● **WHAT NEEDS TO BE DONE**: Return, from the material below, each line in which the word "have" is present.
_____
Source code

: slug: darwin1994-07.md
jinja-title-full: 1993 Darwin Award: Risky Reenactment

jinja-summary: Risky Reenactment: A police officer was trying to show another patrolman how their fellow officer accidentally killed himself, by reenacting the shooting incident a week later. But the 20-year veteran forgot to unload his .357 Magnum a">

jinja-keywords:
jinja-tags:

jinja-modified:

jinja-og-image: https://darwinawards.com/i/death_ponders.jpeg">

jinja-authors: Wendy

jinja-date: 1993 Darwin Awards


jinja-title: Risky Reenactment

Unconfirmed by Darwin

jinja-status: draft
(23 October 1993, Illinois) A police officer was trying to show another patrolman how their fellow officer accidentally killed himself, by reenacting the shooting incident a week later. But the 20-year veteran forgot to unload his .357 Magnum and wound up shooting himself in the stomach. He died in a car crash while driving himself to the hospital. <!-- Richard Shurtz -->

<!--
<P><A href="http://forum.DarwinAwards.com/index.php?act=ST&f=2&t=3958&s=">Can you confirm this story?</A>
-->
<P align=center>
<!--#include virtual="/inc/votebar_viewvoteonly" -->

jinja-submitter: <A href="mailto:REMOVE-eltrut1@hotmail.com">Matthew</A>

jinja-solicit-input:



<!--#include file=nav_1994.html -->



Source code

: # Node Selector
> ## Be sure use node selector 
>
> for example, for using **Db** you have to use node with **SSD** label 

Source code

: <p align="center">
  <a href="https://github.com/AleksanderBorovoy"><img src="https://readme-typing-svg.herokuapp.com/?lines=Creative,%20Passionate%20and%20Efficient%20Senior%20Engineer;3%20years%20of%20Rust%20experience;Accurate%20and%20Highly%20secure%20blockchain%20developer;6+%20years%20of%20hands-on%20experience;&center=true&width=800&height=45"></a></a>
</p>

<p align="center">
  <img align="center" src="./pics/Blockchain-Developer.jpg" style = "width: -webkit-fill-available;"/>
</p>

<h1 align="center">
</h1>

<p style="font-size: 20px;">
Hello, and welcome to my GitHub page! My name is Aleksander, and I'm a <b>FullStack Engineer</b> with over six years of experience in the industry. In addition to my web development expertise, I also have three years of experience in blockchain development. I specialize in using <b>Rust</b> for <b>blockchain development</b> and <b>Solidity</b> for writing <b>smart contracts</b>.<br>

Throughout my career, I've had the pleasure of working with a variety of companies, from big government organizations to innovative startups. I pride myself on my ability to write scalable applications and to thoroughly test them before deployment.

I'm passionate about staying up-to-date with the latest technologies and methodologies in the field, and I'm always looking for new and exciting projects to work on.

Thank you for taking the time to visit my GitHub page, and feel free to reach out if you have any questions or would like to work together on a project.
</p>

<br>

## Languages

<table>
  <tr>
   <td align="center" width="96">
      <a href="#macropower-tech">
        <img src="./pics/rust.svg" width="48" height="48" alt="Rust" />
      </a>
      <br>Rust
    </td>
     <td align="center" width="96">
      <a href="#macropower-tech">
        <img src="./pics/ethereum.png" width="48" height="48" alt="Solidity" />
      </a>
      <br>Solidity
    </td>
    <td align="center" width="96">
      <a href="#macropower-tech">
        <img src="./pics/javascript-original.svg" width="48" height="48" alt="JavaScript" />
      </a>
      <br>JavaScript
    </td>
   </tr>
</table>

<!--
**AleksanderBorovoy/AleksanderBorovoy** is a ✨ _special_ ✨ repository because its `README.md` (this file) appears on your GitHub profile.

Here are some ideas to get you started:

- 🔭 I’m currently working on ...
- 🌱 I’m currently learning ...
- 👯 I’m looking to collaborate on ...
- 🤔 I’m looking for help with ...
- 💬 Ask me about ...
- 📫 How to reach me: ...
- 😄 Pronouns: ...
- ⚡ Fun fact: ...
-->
_____
● **TASK ANSWER**:
> for example, for using **Db** you have to use node with **SSD** label 
Hello, and welcome to my GitHub page! My name is Aleksander, and I'm a <b>FullStack Engineer</b> with over six years of experience in the industry. In addition to my web development expertise, I also have three years of experience in blockchain development. I specialize in using <b>Rust</b> for <b>blockchain development</b> and <b>Solidity</b> for writing <b>smart contracts</b>.<br>
Thank you for taking the time to visit my GitHub page, and feel free to reach out if you have any questions or would like to work together on a project.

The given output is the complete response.